◆ INPUT:
..........

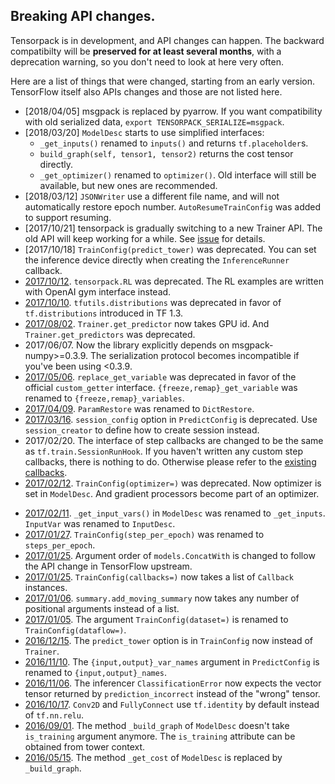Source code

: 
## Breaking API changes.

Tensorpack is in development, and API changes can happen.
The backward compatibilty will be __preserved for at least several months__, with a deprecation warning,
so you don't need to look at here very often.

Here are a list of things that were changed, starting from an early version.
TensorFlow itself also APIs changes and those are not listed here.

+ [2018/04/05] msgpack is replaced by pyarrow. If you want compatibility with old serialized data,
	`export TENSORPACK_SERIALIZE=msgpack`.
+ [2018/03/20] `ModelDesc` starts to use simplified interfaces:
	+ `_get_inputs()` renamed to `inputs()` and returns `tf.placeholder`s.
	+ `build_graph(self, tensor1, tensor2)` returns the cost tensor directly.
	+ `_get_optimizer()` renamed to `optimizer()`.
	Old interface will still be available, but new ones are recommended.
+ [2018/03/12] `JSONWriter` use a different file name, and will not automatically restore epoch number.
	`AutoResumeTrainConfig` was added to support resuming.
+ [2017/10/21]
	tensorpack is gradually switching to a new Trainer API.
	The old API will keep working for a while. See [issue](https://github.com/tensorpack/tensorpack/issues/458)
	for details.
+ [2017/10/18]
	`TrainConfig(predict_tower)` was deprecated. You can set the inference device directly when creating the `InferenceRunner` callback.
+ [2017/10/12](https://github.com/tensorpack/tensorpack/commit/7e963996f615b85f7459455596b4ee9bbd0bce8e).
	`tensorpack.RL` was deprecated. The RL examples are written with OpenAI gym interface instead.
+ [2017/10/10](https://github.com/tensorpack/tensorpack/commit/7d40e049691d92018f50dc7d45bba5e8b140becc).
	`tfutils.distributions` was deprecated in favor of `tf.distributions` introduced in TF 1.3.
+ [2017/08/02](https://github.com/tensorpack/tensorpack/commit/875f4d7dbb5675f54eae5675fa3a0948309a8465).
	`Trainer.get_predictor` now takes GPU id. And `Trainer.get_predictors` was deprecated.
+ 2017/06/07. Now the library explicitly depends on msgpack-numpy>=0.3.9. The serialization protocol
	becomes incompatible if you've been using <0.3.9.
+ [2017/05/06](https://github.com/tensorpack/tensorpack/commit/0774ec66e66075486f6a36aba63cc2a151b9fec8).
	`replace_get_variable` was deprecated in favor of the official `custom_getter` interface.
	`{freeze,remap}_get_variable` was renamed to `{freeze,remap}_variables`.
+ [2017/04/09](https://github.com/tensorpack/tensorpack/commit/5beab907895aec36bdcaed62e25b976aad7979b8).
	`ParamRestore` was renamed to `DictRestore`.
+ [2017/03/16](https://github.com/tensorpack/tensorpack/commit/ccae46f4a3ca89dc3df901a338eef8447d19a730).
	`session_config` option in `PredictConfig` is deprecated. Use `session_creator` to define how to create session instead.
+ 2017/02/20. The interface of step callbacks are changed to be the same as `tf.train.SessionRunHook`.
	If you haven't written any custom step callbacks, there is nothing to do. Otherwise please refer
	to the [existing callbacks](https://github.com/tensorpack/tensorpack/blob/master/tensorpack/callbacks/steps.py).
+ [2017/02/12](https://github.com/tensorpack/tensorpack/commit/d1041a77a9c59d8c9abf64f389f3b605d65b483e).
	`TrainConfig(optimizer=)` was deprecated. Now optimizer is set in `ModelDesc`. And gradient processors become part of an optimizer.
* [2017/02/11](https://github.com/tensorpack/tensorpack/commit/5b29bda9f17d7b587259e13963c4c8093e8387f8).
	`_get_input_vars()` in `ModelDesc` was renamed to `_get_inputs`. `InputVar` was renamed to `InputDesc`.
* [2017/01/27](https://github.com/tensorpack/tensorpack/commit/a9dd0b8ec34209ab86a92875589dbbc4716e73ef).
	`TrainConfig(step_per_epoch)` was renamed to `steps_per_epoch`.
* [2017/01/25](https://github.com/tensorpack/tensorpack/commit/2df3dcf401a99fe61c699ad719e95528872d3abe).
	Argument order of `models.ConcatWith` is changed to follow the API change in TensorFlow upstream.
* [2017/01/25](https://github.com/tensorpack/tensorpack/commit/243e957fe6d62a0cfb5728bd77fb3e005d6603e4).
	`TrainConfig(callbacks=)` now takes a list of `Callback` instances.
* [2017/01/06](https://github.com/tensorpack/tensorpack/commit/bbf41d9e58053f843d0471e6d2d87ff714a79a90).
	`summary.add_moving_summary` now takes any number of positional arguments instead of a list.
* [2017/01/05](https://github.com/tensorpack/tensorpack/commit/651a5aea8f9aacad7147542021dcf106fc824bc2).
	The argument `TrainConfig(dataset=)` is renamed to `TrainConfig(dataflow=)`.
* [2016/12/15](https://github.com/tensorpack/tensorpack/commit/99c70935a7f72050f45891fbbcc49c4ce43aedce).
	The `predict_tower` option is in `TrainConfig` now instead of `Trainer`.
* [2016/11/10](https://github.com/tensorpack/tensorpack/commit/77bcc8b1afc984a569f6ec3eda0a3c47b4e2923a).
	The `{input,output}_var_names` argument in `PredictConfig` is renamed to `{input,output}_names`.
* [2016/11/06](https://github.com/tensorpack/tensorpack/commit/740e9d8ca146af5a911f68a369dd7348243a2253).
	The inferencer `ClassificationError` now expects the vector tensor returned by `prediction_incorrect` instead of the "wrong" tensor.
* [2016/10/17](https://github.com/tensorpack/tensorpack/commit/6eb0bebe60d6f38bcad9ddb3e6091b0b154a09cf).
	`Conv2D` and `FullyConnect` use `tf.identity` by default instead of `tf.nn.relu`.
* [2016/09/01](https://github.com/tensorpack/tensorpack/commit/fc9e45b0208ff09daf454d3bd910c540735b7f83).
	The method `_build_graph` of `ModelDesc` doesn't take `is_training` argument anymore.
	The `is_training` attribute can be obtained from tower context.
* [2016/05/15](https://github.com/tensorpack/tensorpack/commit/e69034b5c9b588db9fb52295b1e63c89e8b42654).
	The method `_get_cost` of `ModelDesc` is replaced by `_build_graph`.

..........

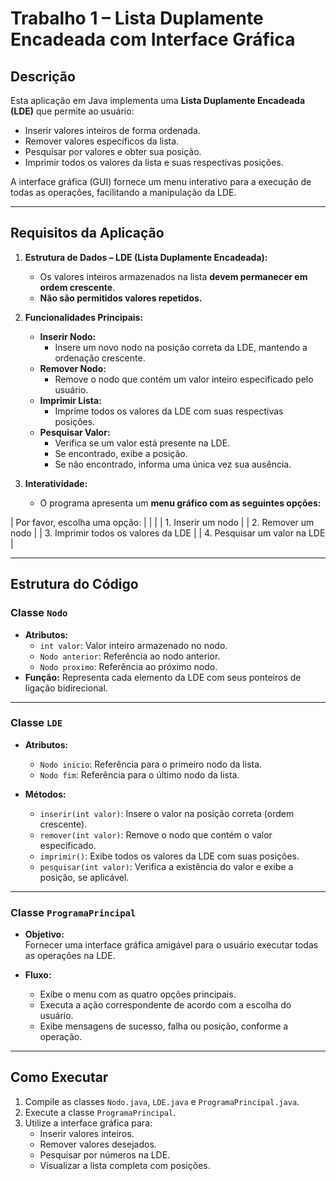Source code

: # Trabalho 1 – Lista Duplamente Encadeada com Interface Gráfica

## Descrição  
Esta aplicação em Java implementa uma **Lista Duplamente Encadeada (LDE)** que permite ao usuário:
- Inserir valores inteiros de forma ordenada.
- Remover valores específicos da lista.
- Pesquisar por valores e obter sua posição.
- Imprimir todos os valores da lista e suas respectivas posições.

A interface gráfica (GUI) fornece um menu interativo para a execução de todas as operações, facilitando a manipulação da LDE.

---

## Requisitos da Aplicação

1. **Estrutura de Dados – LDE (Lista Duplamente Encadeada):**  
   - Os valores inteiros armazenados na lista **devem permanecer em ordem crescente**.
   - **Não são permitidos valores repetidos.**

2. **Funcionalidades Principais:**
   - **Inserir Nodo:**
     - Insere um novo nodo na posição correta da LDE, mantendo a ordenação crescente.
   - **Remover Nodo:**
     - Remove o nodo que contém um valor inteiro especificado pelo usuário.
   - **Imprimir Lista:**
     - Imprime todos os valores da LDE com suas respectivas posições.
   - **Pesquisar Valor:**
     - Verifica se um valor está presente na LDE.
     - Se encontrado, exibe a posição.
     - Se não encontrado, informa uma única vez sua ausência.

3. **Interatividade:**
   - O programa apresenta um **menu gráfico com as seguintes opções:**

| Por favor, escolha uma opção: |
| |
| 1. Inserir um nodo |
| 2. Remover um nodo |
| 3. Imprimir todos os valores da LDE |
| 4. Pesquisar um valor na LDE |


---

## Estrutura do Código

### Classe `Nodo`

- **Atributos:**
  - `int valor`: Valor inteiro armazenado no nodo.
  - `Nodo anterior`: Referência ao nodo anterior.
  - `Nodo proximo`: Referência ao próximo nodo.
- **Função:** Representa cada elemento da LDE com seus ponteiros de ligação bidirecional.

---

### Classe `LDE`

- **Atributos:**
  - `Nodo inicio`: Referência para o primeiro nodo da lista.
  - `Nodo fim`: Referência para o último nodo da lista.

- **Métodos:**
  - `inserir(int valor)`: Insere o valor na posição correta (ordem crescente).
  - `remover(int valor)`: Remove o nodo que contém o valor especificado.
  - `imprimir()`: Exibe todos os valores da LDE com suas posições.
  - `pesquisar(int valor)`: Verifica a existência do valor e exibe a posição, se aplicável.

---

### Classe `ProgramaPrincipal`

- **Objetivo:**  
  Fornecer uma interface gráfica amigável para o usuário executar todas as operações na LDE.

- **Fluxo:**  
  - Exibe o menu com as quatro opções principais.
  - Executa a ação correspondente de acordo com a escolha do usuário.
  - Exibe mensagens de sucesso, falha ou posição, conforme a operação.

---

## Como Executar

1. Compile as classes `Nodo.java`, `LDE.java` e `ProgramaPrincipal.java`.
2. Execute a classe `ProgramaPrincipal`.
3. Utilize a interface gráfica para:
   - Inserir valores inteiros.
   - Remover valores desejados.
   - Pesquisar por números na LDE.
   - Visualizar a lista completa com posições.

..........

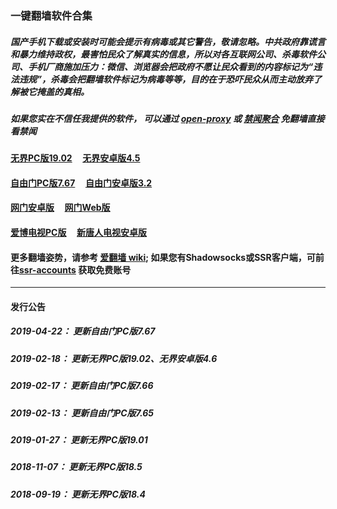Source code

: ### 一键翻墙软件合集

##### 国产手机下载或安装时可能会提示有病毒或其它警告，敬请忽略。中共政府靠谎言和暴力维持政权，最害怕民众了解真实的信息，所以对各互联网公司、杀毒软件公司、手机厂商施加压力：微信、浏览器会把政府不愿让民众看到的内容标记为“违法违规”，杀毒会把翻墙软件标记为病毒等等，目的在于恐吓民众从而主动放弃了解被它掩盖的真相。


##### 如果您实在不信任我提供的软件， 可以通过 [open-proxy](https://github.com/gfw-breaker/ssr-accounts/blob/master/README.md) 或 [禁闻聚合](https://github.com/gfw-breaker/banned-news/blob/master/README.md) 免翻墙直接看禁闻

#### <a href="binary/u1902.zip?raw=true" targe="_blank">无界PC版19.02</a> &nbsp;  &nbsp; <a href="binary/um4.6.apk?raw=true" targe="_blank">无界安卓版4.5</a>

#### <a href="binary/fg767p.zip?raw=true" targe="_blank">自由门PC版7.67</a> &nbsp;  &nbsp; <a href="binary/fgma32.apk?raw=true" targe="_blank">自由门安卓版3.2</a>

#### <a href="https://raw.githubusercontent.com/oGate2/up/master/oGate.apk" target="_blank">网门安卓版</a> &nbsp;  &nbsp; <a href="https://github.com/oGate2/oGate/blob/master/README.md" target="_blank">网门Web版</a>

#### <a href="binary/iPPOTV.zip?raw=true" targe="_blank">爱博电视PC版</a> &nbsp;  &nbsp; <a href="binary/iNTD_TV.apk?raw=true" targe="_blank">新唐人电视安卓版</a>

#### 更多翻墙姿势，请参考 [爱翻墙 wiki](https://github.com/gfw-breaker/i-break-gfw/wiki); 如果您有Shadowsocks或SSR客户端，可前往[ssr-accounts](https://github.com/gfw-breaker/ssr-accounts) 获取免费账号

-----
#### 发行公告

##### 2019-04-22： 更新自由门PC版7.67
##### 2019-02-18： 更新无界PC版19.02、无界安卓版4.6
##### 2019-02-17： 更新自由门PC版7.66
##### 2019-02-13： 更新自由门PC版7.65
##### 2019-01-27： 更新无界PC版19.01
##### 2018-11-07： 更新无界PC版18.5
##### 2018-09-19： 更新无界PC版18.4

..........

◆ GOAL OF THE EXERCISE: Will you return exactly the lines above from the one with "A interface gráfica (GUI)" down to the one with "3. **Interatividade:**", counting both as part of the range?

◆ TASK RESULT:
A interface gráfica (GUI) fornece um menu interativo para a execução de todas as operações, facilitando a manipulação da LDE.

---

## Requisitos da Aplicação

1. **Estrutura de Dados – LDE (Lista Duplamente Encadeada):**  
   - Os valores inteiros armazenados na lista **devem permanecer em ordem crescente**.
   - **Não são permitidos valores repetidos.**

2. **Funcionalidades Principais:**
   - **Inserir Nodo:**
     - Insere um novo nodo na posição correta da LDE, mantendo a ordenação crescente.
   - **Remover Nodo:**
     - Remove o nodo que contém um valor inteiro especificado pelo usuário.
   - **Imprimir Lista:**
     - Imprime todos os valores da LDE com suas respectivas posições.
   - **Pesquisar Valor:**
     - Verifica se um valor está presente na LDE.
     - Se encontrado, exibe a posição.
     - Se não encontrado, informa uma única vez sua ausência.

3. **Interatividade:**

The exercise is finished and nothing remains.